Her parents (my brother and his wife) did the mind-bendingly loving thing and signed her off the machines that were sustaining her, and held her until she died. I hope that she knew, in whatever time she had with us, that we are her family and that she was perfectly loved. I hope she knew she was our perfect Rachel, and that we were honored by her presence.

Godspeed, little one.

Tuesday, June 26, 2007

Asking for Trouble

Do you have blogs you read -or people you see, or organizations to which you belong- that annoy you no end, but you read (or see or participate) anyway? What is up with that? Why subject myself to this repeated annoyance?

There's this blog. It's written by a thoughtful mathematician -not the one to whom I am married, although their fields of inquiry are similar. He muses about his religiosity, his teaching, technological geekery, his kids, a bit about politics now and again. He's politically, theologically, and morally conservative. I had really hoped that there was a possibility for dialogue, since clearly there is intelligence and reason here, and not an inconsiderable amount of shared experience. Unfortunately, I have not been successful.

I don't accept for the tiniest moment that there is something about conservativism itself which demands arrogance or sanctimony or shallowness. The conservative (and liberal, for that matter) pundits with those traits get a lot of air time, I grant you. But that's not the fault of conservatism, exactly. And of course I reject completely any notion that I am arrogant or sanctimonious or shallow ;) So, why has there been no dialogue? Why do I even care?

Temperamentally I am drawn to good questions over good answers. An elegant question can blow open a problem that seemed intractable moments before. That is such an amazing and fun experience, who needs cheap and easy answers? I am dissatisfied with an inelegant answer when there's another possibility (which means that this blog post is going to be a frustration, I can just tell.) And I almost never rule out the possibility of more than one answer. I'm not claiming that this is a better way to be; it's just the way I tend to approach things.

Conservatives seem to have different needs. Correct me if I'm wrong. Really. But among conservatives there seems to be an interest in THE TRUTH. And once you have it, of what use is dialogue? Evangelization might have a place, since you would certainly want to share the truth with other people. But dialogue and tolerance become less important.
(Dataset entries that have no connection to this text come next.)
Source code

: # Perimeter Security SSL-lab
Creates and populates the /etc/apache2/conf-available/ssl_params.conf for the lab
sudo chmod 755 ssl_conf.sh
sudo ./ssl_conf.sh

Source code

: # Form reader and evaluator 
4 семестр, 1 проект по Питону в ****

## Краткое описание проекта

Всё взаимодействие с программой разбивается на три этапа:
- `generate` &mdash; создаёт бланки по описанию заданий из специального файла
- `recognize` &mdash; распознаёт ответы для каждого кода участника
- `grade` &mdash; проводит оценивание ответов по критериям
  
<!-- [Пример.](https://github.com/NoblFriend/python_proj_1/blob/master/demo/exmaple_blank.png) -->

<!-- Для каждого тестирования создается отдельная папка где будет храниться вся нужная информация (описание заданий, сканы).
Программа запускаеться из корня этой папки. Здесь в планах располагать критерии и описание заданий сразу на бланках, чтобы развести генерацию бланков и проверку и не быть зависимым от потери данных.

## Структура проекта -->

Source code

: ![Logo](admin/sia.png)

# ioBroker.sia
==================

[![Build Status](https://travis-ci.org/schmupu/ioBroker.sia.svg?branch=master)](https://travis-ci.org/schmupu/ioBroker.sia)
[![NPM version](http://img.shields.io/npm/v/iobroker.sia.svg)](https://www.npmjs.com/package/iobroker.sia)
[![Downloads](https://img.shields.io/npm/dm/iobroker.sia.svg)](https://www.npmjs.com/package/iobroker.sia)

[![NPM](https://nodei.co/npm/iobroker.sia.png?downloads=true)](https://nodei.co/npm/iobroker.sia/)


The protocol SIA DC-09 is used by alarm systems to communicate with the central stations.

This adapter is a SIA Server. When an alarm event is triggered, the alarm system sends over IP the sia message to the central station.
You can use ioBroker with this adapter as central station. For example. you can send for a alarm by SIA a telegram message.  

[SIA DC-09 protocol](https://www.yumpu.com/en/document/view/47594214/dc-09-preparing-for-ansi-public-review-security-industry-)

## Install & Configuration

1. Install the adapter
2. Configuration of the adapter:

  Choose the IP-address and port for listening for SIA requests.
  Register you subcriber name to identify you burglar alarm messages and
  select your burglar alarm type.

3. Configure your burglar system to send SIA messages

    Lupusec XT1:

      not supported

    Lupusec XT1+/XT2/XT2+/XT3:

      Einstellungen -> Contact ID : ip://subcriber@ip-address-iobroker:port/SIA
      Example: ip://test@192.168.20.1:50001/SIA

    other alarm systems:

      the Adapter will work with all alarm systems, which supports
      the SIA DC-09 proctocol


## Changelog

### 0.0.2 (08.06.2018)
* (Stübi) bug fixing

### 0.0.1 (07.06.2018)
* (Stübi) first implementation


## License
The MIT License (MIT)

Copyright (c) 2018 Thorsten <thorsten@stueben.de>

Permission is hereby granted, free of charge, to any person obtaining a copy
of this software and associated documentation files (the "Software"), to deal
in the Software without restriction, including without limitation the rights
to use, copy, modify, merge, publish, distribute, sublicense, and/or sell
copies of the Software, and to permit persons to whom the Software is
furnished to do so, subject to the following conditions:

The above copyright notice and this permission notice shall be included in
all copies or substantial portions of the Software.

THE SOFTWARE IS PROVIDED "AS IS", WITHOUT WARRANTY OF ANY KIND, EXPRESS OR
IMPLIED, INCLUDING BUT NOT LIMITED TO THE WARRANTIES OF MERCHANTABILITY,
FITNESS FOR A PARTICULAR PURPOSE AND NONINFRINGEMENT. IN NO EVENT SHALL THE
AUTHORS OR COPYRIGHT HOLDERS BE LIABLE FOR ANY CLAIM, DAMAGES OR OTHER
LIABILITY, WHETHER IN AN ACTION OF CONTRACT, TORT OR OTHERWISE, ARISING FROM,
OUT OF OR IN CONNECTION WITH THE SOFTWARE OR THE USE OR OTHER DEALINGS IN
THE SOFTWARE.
But none of that helps me to understand why I bang my head against the wall, when there seems to be no possibility of anything constructive happening.

The sharp partisan divide in the nation's political culture scares me. A lot. I don't like the image I get when I imagine the legacy of this political climate. Two entrenched camps, with no mutual respect and a good deal of mutual name calling. Sound bites replacing thought. Stereotypes replacing evidence. Fear replacing inquiry. We're disturbingly close to that picture already.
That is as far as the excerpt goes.